## AIM OF THE EXERCISE:
Lines from the first one down to the one containing "Some predefined channels" in the data below are the only ones needed; please return them exactly, both ends included.

Collected data:

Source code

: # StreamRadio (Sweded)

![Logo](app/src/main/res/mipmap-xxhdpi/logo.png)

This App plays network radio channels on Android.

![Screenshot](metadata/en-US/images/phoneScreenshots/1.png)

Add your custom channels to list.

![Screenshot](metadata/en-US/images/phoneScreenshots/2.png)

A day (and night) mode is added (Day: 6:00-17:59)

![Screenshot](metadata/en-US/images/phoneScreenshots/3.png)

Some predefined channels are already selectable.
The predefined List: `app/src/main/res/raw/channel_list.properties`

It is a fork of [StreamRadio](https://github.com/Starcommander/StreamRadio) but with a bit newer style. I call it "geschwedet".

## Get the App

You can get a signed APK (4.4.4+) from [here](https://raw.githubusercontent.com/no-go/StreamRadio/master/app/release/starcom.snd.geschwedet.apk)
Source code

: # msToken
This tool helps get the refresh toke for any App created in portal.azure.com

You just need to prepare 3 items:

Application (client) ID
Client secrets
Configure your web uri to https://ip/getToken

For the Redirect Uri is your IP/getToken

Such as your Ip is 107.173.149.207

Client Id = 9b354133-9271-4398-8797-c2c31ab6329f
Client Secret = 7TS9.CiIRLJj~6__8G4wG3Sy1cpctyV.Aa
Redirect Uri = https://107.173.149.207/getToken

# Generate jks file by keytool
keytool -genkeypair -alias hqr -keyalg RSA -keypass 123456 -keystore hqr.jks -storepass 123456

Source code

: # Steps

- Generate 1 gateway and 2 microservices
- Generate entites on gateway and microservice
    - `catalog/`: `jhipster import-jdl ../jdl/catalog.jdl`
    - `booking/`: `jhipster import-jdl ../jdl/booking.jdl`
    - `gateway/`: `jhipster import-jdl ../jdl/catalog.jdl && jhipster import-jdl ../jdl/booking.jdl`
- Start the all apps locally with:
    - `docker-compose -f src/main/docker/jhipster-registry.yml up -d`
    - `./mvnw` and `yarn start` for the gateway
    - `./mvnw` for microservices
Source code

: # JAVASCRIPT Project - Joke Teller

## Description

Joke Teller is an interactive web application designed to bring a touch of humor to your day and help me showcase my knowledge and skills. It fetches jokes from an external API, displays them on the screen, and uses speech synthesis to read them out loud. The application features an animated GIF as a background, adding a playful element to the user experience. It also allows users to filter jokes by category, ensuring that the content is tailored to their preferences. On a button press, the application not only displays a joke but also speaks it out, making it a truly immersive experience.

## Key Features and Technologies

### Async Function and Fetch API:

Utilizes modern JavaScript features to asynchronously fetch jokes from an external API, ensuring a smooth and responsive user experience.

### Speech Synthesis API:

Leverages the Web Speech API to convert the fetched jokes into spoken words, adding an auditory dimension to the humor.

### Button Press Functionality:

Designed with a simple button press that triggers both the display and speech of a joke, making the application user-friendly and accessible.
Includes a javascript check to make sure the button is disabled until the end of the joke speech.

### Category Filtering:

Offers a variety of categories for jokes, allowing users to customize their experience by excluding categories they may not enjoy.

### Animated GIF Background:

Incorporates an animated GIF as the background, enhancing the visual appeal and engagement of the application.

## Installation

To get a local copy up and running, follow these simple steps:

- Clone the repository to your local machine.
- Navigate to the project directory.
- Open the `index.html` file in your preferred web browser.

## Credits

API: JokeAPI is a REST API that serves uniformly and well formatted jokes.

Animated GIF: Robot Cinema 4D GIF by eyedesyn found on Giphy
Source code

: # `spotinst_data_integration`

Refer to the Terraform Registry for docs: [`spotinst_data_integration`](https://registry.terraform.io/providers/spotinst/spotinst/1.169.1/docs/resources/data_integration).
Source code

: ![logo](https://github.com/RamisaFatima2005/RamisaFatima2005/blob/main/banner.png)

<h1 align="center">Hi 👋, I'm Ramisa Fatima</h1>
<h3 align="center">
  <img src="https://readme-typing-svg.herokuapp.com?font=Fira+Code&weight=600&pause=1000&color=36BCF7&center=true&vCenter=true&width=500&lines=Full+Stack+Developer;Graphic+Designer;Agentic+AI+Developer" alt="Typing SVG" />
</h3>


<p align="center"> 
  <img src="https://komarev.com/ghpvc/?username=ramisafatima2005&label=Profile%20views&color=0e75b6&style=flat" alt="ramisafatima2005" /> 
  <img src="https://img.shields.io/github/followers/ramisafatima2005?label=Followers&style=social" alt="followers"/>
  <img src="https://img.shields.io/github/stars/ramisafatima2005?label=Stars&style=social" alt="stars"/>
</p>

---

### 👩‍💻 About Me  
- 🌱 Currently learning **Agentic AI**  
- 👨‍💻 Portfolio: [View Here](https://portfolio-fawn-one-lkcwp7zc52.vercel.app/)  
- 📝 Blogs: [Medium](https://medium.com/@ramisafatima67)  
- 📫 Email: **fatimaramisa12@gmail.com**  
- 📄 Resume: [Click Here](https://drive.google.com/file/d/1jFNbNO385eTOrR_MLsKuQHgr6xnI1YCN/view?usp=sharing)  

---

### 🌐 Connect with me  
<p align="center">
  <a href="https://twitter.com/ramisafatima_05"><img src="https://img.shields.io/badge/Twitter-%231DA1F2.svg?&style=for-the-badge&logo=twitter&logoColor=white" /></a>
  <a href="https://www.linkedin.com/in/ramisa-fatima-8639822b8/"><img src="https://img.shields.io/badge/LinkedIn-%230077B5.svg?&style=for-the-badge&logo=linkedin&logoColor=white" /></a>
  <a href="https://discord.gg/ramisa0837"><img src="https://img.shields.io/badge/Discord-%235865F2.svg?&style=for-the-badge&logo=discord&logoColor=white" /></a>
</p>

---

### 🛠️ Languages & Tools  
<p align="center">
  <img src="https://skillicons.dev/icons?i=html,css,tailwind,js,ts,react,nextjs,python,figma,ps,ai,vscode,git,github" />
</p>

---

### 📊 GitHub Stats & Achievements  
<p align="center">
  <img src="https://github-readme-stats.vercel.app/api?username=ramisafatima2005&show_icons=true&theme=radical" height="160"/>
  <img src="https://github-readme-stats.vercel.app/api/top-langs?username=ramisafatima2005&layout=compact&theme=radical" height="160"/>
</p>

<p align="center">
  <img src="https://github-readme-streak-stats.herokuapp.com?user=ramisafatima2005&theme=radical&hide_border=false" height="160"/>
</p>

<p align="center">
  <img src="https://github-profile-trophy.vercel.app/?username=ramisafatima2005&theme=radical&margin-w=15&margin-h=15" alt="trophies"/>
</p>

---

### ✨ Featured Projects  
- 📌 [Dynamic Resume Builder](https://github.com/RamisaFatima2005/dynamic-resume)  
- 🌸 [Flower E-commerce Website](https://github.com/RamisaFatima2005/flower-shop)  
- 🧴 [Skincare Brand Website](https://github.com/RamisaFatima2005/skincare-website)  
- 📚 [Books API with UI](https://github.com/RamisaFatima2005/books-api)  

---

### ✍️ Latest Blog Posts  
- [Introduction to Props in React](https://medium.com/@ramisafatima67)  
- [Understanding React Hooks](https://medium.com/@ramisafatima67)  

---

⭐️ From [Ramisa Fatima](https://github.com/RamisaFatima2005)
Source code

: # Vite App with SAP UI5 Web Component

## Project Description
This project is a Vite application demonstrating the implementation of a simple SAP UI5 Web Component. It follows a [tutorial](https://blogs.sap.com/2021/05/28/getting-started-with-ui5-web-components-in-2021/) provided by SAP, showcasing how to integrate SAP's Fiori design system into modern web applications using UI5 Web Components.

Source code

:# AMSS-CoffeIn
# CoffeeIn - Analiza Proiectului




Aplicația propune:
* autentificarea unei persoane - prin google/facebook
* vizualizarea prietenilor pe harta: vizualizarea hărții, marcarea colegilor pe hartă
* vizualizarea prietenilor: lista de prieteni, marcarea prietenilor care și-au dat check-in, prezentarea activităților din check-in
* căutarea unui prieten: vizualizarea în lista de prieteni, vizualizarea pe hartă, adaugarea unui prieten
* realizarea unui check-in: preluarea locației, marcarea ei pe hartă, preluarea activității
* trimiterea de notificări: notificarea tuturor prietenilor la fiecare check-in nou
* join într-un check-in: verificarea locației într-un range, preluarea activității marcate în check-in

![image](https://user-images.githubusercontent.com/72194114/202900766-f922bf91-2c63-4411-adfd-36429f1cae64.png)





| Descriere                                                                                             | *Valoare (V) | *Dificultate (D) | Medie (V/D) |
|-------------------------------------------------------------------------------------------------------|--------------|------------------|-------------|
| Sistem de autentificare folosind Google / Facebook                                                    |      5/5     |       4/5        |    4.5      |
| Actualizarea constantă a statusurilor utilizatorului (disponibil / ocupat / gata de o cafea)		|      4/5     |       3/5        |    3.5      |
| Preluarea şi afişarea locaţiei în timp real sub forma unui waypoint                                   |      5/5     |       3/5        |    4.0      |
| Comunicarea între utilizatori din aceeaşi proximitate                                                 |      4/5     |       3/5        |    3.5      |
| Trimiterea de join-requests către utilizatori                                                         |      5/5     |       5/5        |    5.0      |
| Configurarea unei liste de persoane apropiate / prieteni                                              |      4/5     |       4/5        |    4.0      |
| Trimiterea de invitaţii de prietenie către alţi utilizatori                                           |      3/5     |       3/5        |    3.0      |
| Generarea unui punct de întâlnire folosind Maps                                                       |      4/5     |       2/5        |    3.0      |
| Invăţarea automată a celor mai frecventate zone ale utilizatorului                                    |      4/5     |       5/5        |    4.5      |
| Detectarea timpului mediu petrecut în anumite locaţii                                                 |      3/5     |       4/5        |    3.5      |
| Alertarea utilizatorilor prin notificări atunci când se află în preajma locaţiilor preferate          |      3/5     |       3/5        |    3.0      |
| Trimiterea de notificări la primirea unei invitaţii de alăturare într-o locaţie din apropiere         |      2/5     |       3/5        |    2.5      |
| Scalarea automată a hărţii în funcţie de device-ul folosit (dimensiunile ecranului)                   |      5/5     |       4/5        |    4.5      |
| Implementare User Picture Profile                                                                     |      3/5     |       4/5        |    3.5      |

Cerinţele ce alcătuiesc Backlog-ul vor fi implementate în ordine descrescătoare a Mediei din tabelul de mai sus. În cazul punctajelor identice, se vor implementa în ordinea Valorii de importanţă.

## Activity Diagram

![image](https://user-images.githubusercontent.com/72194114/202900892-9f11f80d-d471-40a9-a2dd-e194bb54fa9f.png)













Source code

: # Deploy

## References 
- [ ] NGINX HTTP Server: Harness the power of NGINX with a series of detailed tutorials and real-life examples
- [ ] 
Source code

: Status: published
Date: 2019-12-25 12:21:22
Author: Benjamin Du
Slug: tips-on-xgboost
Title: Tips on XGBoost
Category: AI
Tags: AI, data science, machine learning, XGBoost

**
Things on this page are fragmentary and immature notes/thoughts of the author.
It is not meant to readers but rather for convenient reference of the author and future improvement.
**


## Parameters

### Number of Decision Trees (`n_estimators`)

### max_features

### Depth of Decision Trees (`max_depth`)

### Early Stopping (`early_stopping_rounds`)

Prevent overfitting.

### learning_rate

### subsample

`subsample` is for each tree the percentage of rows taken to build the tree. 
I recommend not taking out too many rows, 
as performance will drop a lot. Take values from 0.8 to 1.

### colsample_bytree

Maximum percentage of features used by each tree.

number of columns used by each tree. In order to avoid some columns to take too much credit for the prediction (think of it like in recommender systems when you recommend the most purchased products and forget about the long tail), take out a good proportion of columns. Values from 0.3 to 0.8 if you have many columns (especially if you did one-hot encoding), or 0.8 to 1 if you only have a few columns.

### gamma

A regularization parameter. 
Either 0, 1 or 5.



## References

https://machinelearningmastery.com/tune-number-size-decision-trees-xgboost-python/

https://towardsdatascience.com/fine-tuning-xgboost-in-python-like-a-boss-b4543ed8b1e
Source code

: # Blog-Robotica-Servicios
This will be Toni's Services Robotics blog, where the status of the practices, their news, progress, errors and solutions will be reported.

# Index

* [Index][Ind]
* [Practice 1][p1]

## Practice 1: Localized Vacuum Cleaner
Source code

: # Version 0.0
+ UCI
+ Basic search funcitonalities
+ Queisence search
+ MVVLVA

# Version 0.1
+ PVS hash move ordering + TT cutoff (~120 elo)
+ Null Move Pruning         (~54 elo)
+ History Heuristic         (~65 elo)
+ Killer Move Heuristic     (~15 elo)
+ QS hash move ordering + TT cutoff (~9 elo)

## RESPONSE:
Source code

: # StreamRadio (Sweded)

![Logo](app/src/main/res/mipmap-xxhdpi/logo.png)

This App plays network radio channels on Android.

![Screenshot](metadata/en-US/images/phoneScreenshots/1.png)

Add your custom channels to list.

![Screenshot](metadata/en-US/images/phoneScreenshots/2.png)

A day (and night) mode is added (Day: 6:00-17:59)

![Screenshot](metadata/en-US/images/phoneScreenshots/3.png)

Some predefined channels are already selectable.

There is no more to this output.